Sun, 06 Jun 2004 19:58:38 -0700

Oregano and Food Preservation

 

 

Wageningen University Dissertation No. 2799

 

Summary

 

Title: Bactericidal action of carvacrol towards the food pathogen

Bacillus cereus. A case study of a novel approach to mild food preservation

 

Author: Annemieke Ultee

2 June 2000

 

A new trend in food preservation is the use of mild preservation

systems, instead of more severe techniques such as heating, freezing or

addition of chemical preservatives. Carvacrol, a phenolic compound

present in the essential oil fraction of oreganum and thyme, is known

for its antimicrobial activity since ancient times. This thesis

describes a study of the antimicrobial activity of carvacrol towards the

foodborne pathogen B. cereus. Carvacrol shows a dose-related inhibition

of growth of B. cereus. Concentrations of 0.75 mM and higher inhibit

growth completely at 8°C. Below 0.75 mM, carvacrol extends the lag-phase

and reduces the specific growth rate as well as the final population

density. Exposure to 0.75-3 mM carvacrol decreases the number of viable

cells of B. cereus exponentially. Spores are approximately two fold more

resistant towards carvacrol than vegetative cells.

 

The incubation and exposure temperature have a significant influence on

the sensitivity of B. cereus to carvacrol. An increase of the growth

temperature from 8°C to 30°C decreases the fluidity of the membrane of

vegetative cells and as a consequence, B. cereus becomes less sensitive

to carvacrol. The change in membrane fluidity is probably the result of

a higher percentage of lower melting lipids in the membranes at 8°C

(chemical process) as an adaptation to lower temperature. Cells need to

maintain an adequate proportion of the liquid-crystalline lipid in the

membrane, as this is the ideal physical state of the membrane. On the

other hand, an increase of the exposure temperature from 8 to 30°C,

reduces the viability again. This can be explained by an increase of the

membrane fluidity at a higher temperature as a result of melting of the

lipids (physical process). At a higher membrane fluidity, relatively

more carvacrol can dissolve in the membrane and the cells will be

exposed to relatively higher concentrations than at a lower membrane

fluidity.

 

Not only the temperature plays a role in the activity of carvacrol, also

pH is an important factor.
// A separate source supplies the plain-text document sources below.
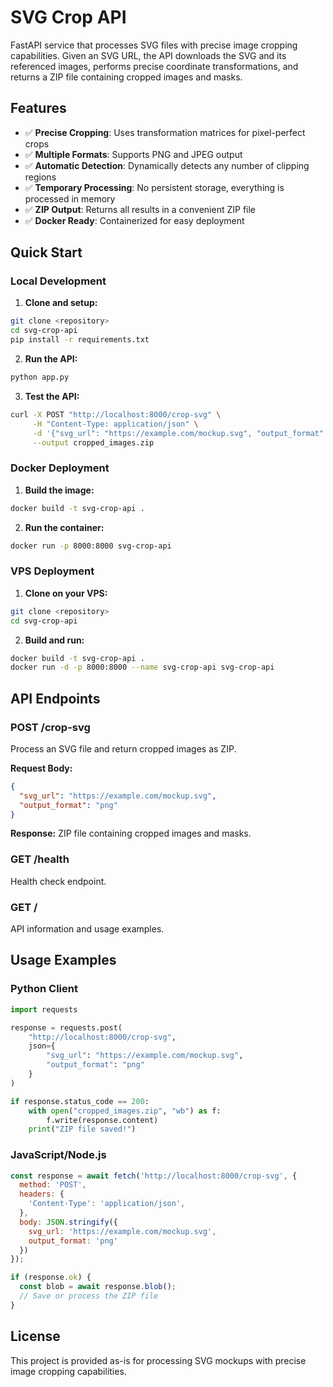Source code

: # SVG Crop API

FastAPI service that processes SVG files with precise image cropping capabilities. Given an SVG URL, the API downloads the SVG and its referenced images, performs precise coordinate transformations, and returns a ZIP file containing cropped images and masks.

## Features

- ✅ **Precise Cropping**: Uses transformation matrices for pixel-perfect crops
- ✅ **Multiple Formats**: Supports PNG and JPEG output
- ✅ **Automatic Detection**: Dynamically detects any number of clipping regions
- ✅ **Temporary Processing**: No persistent storage, everything is processed in memory
- ✅ **ZIP Output**: Returns all results in a convenient ZIP file
- ✅ **Docker Ready**: Containerized for easy deployment

## Quick Start

### Local Development

1. **Clone and setup:**
```bash
git clone <repository>
cd svg-crop-api
pip install -r requirements.txt
```

2. **Run the API:**
```bash
python app.py
```

3. **Test the API:**
```bash
curl -X POST "http://localhost:8000/crop-svg" \
     -H "Content-Type: application/json" \
     -d '{"svg_url": "https://example.com/mockup.svg", "output_format": "png"}' \
     --output cropped_images.zip
```

### Docker Deployment

1. **Build the image:**
```bash
docker build -t svg-crop-api .
```

2. **Run the container:**
```bash
docker run -p 8000:8000 svg-crop-api
```

### VPS Deployment

1. **Clone on your VPS:**
```bash
git clone <repository>
cd svg-crop-api
```

2. **Build and run:**
```bash
docker build -t svg-crop-api .
docker run -d -p 8000:8000 --name svg-crop-api svg-crop-api
```

## API Endpoints

### POST /crop-svg
Process an SVG file and return cropped images as ZIP.

**Request Body:**
```json
{
  "svg_url": "https://example.com/mockup.svg",
  "output_format": "png"
}
```

**Response:** ZIP file containing cropped images and masks.

### GET /health
Health check endpoint.

### GET /
API information and usage examples.

## Usage Examples

### Python Client
```python
import requests

response = requests.post(
    "http://localhost:8000/crop-svg",
    json={
        "svg_url": "https://example.com/mockup.svg",
        "output_format": "png"
    }
)

if response.status_code == 200:
    with open("cropped_images.zip", "wb") as f:
        f.write(response.content)
    print("ZIP file saved!")
```

### JavaScript/Node.js
```javascript
const response = await fetch('http://localhost:8000/crop-svg', {
  method: 'POST',
  headers: {
    'Content-Type': 'application/json',
  },
  body: JSON.stringify({
    svg_url: 'https://example.com/mockup.svg',
    output_format: 'png'
  })
});

if (response.ok) {
  const blob = await response.blob();
  // Save or process the ZIP file
}
```

## License

This project is provided as-is for processing SVG mockups with precise image cropping capabilities.
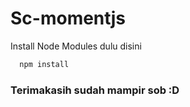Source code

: # Sc-momentjs

Install Node Modules dulu disini
```sh
  npm install
```

### Terimakasih sudah mampir sob :D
The sensitivity of B. cereus to carvacrol is

reduced at pH 7, compared to other pH-values between pH 4.5 and 8.5.

 

Carvacrol interacts with the cytoplasmic membrane by changing its

permeability for cations such as K+ and H+. Consequently, the

dissipation of the membrane potential ( ) and pH leads to inhibition of

essential processes in the cell, such as ATP synthesis, and finally to

cell death. At carvacrol concentrations as low as 0.15 mM, is completely

dissipated, however the viable count of B. cereus is not affected.

 

Vegetative cells of B. cereus can adapt to carvacrol when the compound

is present at concentrations below the MIC-value. Compared to

non-adapted cells, lower concentrations of carvacrol are needed to

obtain the same reduction in viable count of adapted cells. Adapted

cells were found to have a lower membrane fluidity, caused by a change

in the fatty acid composition and head group composition of the

phospholipids in the cytoplasmic membrane. Adaptation to 0.4 mM

carvacrol increases the phase transition temperature of the lipid

bilayer from 20.5°C to 28.3°C. Addition of carvacrol to cell

suspensions of adapted B. cereus cells decreases Tm again to 19.5°C,

approximately the same value as was found for non-adapted cells in the

absence of carvacrol.

 

Incubation of cooked rice in the presence of different carvacrol

concentrations results in a dose-related reduction of the viable count

of B. cereus. Concentrations of 0.15 mg/g and above, reduce the viable

count, leading to full suppression of growth at 0.38 mg/g. The influence

of carvacrol on the viable count is dependent on the initial inoculum

size. Although carvacrol is an effective inhibitor of growth of B.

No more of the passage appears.